PROBLEM DETAILS:
Among the lines of the records below, copy those that hold the word "TodoItemProps".

DATA FOR THIS TASK:
▽
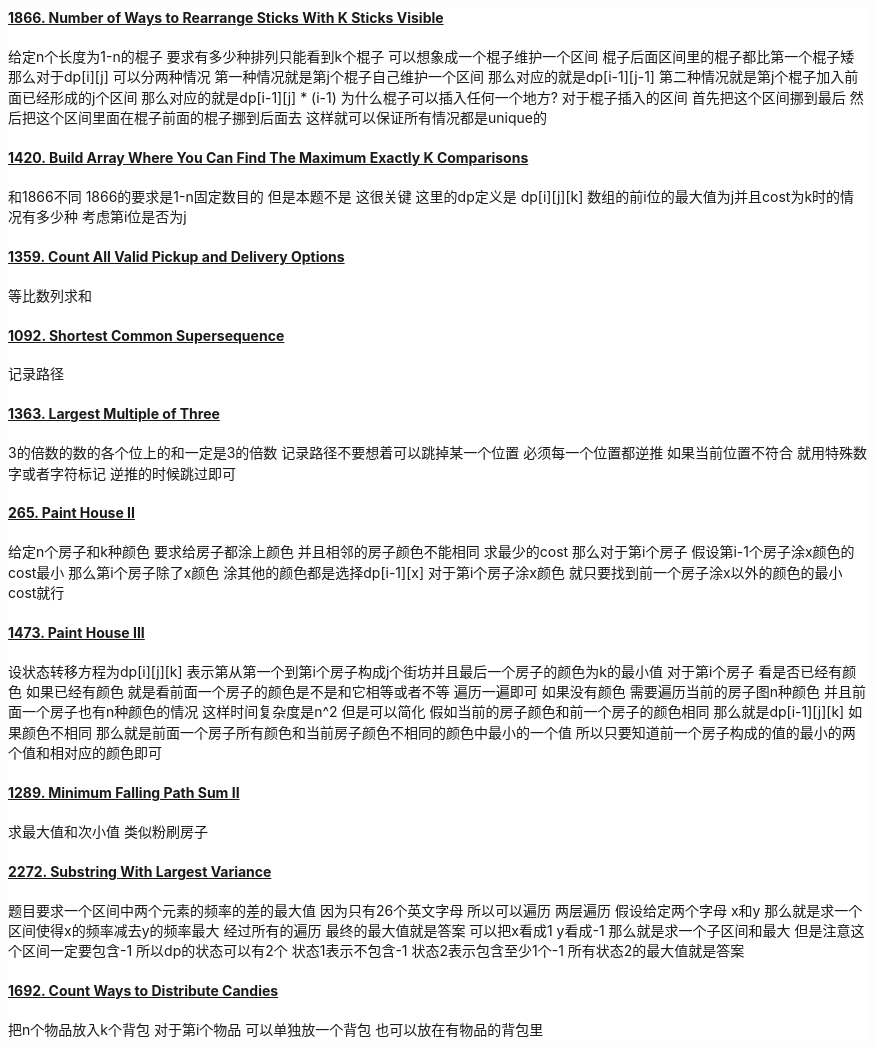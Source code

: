#### [1866. Number of Ways to Rearrange Sticks With K Sticks Visible](https://leetcode.cn/problems/number-of-ways-to-rearrange-sticks-with-k-sticks-visible/)
给定n个长度为1-n的棍子 要求有多少种排列只能看到k个棍子
可以想象成一个棍子维护一个区间 棍子后面区间里的棍子都比第一个棍子矮 那么对于dp[i][j] 可以分两种情况 第一种情况就是第j个棍子自己维护一个区间 那么对应的就是dp[i-1][j-1] 第二种情况就是第j个棍子加入前面已经形成的j个区间 那么对应的就是dp[i-1][j] * (i-1) 为什么棍子可以插入任何一个地方? 对于棍子插入的区间 首先把这个区间挪到最后 然后把这个区间里面在棍子前面的棍子挪到后面去 这样就可以保证所有情况都是unique的

#### [1420. Build Array Where You Can Find The Maximum Exactly K Comparisons](https://leetcode.cn/problems/build-array-where-you-can-find-the-maximum-exactly-k-comparisons/)
和1866不同 1866的要求是1-n固定数目的 但是本题不是 这很关键
这里的dp定义是 dp[i][j][k] 数组的前i位的最大值为j并且cost为k时的情况有多少种 考虑第i位是否为j 


#### [1359. Count All Valid Pickup and Delivery Options](https://leetcode.cn/problems/count-all-valid-pickup-and-delivery-options/)
等比数列求和

#### [1092. Shortest Common Supersequence](https://leetcode.cn/problems/shortest-common-supersequence/)
记录路径

#### [1363. Largest Multiple of Three](https://leetcode.cn/problems/largest-multiple-of-three/)
3的倍数的数的各个位上的和一定是3的倍数
记录路径不要想着可以跳掉某一个位置 必须每一个位置都逆推 如果当前位置不符合 就用特殊数字或者字符标记 逆推的时候跳过即可

#### [265. Paint House II](https://leetcode.cn/problems/paint-house-ii/)
给定n个房子和k种颜色 要求给房子都涂上颜色 并且相邻的房子颜色不能相同 求最少的cost 那么对于第i个房子 假设第i-1个房子涂x颜色的cost最小 那么第i个房子除了x颜色 涂其他的颜色都是选择dp[i-1][x] 对于第i个房子涂x颜色 就只要找到前一个房子涂x以外的颜色的最小cost就行

#### [1473. Paint House III](https://leetcode.cn/problems/paint-house-iii/)
设状态转移方程为dp[i][j][k] 表示第从第一个到第i个房子构成j个街坊并且最后一个房子的颜色为k的最小值
对于第i个房子 看是否已经有颜色 如果已经有颜色 就是看前面一个房子的颜色是不是和它相等或者不等 遍历一遍即可
如果没有颜色 需要遍历当前的房子图n种颜色 并且前面一个房子也有n种颜色的情况 这样时间复杂度是n^2 但是可以简化 假如当前的房子颜色和前一个房子的颜色相同 那么就是dp[i-1][j][k] 如果颜色不相同 那么就是前面一个房子所有颜色和当前房子颜色不相同的颜色中最小的一个值 所以只要知道前一个房子构成的值的最小的两个值和相对应的颜色即可 

#### [1289. Minimum Falling Path Sum II](https://leetcode.cn/problems/minimum-falling-path-sum-ii/)
求最大值和次小值 类似粉刷房子

#### [2272. Substring With Largest Variance](https://leetcode.cn/problems/substring-with-largest-variance/)
题目要求一个区间中两个元素的频率的差的最大值 因为只有26个英文字母 所以可以遍历 两层遍历 假设给定两个字母 x和y 那么就是求一个区间使得x的频率减去y的频率最大 经过所有的遍历 最终的最大值就是答案 
可以把x看成1 y看成-1 那么就是求一个子区间和最大 但是注意这个区间一定要包含-1 所以dp的状态可以有2个 状态1表示不包含-1 状态2表示包含至少1个-1 所有状态2的最大值就是答案

#### [1692. Count Ways to Distribute Candies](https://leetcode.cn/problems/count-ways-to-distribute-candies/)
把n个物品放入k个背包 对于第i个物品 可以单独放一个背包 也可以放在有物品的背包里
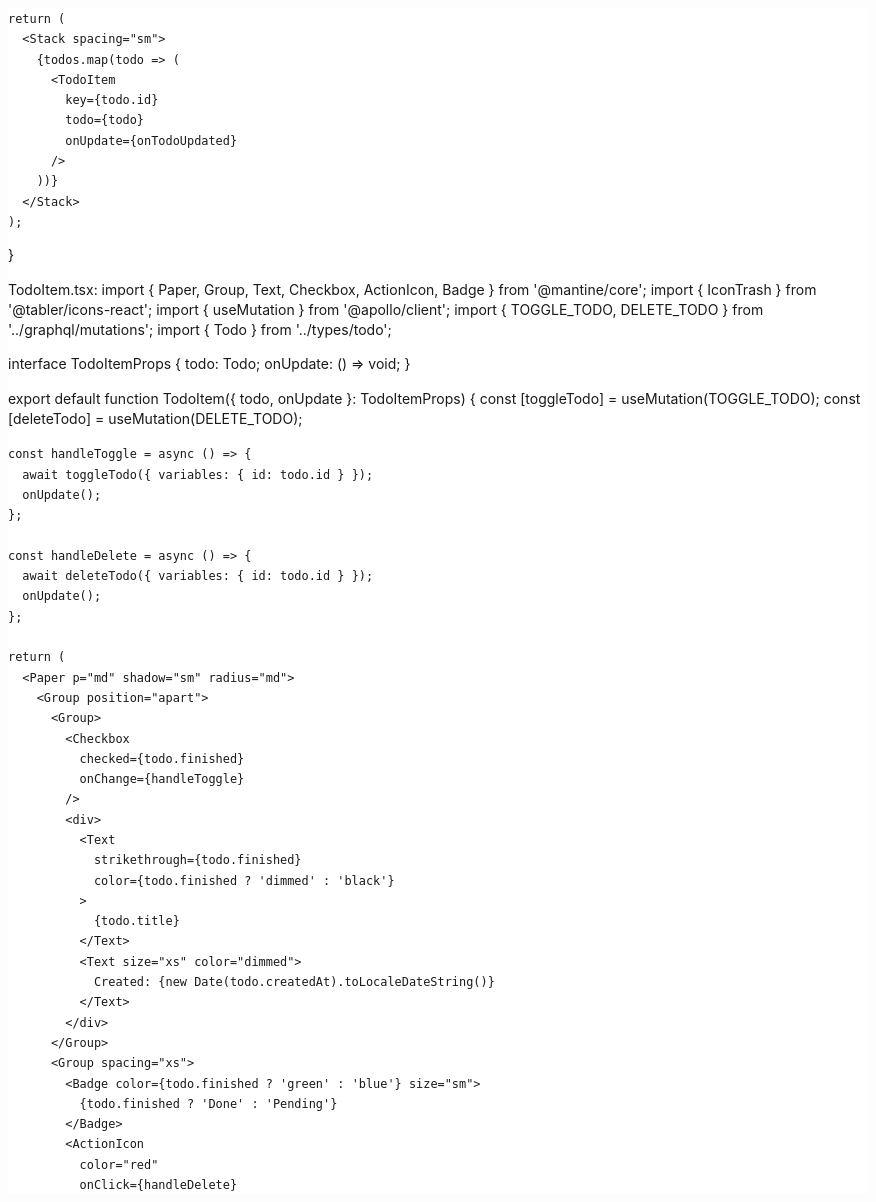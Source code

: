     return (
      <Stack spacing="sm">
        {todos.map(todo => (
          <TodoItem 
            key={todo.id} 
            todo={todo} 
            onUpdate={onTodoUpdated}
          />
        ))}
      </Stack>
    );
  }

  TodoItem.tsx:
  import { Paper, Group, Text, Checkbox, ActionIcon, Badge } from '@mantine/core';
  import { IconTrash } from '@tabler/icons-react';
  import { useMutation } from '@apollo/client';
  import { TOGGLE_TODO, DELETE_TODO } from '../graphql/mutations';
  import { Todo } from '../types/todo';

  interface TodoItemProps {
    todo: Todo;
    onUpdate: () => void;
  }

  export default function TodoItem({ todo, onUpdate }: TodoItemProps) {
    const [toggleTodo] = useMutation(TOGGLE_TODO);
    const [deleteTodo] = useMutation(DELETE_TODO);

    const handleToggle = async () => {
      await toggleTodo({ variables: { id: todo.id } });
      onUpdate();
    };

    const handleDelete = async () => {
      await deleteTodo({ variables: { id: todo.id } });
      onUpdate();
    };

    return (
      <Paper p="md" shadow="sm" radius="md">
        <Group position="apart">
          <Group>
            <Checkbox 
              checked={todo.finished}
              onChange={handleToggle}
            />
            <div>
              <Text 
                strikethrough={todo.finished}
                color={todo.finished ? 'dimmed' : 'black'}
              >
                {todo.title}
              </Text>
              <Text size="xs" color="dimmed">
                Created: {new Date(todo.createdAt).toLocaleDateString()}
              </Text>
            </div>
          </Group>
          <Group spacing="xs">
            <Badge color={todo.finished ? 'green' : 'blue'} size="sm">
              {todo.finished ? 'Done' : 'Pending'}
            </Badge>
            <ActionIcon 
              color="red" 
              onClick={handleDelete}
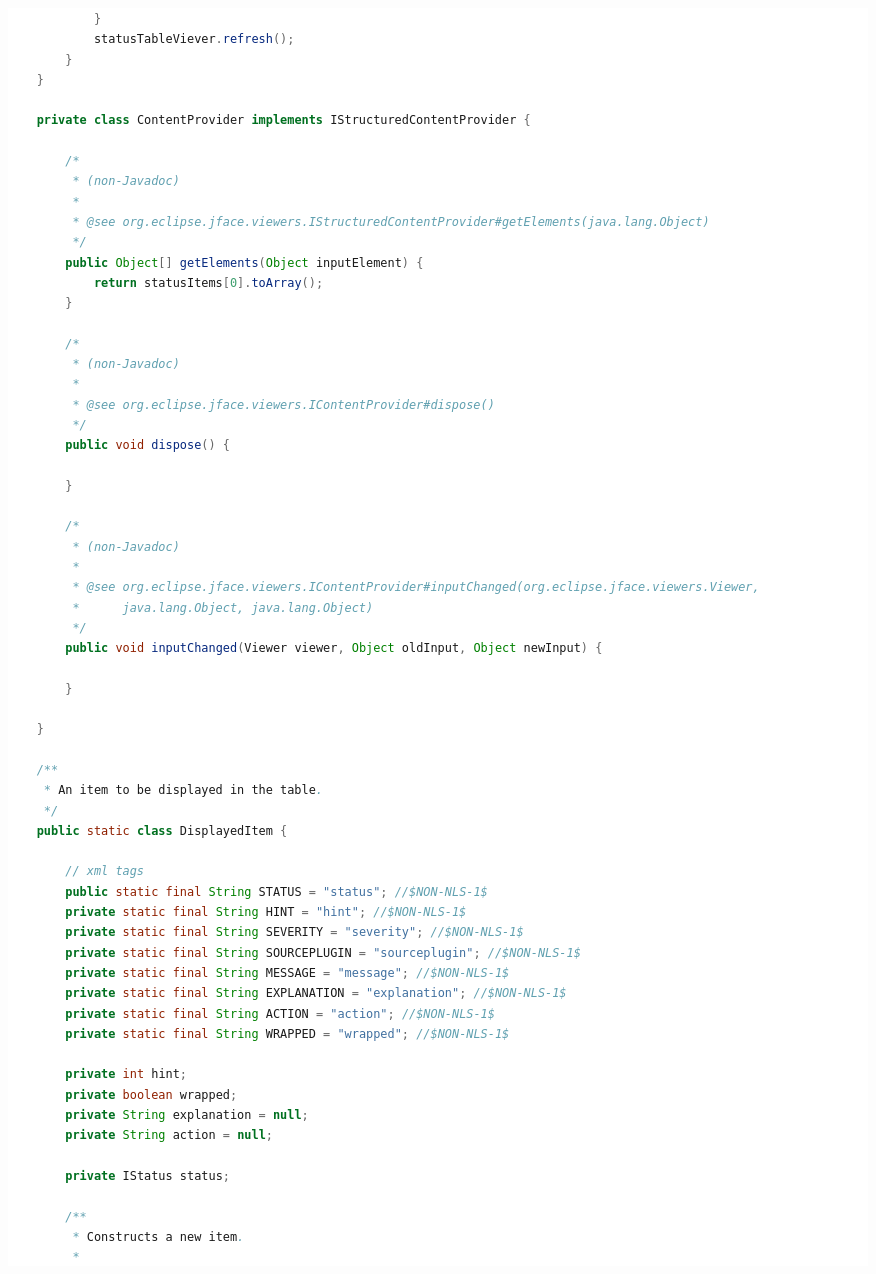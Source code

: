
 ```java
			}
			statusTableViever.refresh();
		}
	}

	private class ContentProvider implements IStructuredContentProvider {

		/*
		 * (non-Javadoc)
		 * 
		 * @see org.eclipse.jface.viewers.IStructuredContentProvider#getElements(java.lang.Object)
		 */
		public Object[] getElements(Object inputElement) {
			return statusItems[0].toArray();
		}

		/*
		 * (non-Javadoc)
		 * 
		 * @see org.eclipse.jface.viewers.IContentProvider#dispose()
		 */
		public void dispose() {

		}

		/*
		 * (non-Javadoc)
		 * 
		 * @see org.eclipse.jface.viewers.IContentProvider#inputChanged(org.eclipse.jface.viewers.Viewer,
		 *      java.lang.Object, java.lang.Object)
		 */
		public void inputChanged(Viewer viewer, Object oldInput, Object newInput) {

		}

	}

	/**
	 * An item to be displayed in the table.
	 */
	public static class DisplayedItem {

		// xml tags
		public static final String STATUS = "status"; //$NON-NLS-1$
		private static final String HINT = "hint"; //$NON-NLS-1$
		private static final String SEVERITY = "severity"; //$NON-NLS-1$
		private static final String SOURCEPLUGIN = "sourceplugin"; //$NON-NLS-1$
		private static final String MESSAGE = "message"; //$NON-NLS-1$
		private static final String EXPLANATION = "explanation"; //$NON-NLS-1$
		private static final String ACTION = "action"; //$NON-NLS-1$
		private static final String WRAPPED = "wrapped"; //$NON-NLS-1$

		private int hint;
		private boolean wrapped;
		private String explanation = null;
		private String action = null;

		private IStatus status;

		/**
		 * Constructs a new item.
		 * 
```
△
ANSWER TO THIS EXERCISE:
  interface TodoItemProps {
  export default function TodoItem({ todo, onUpdate }: TodoItemProps) {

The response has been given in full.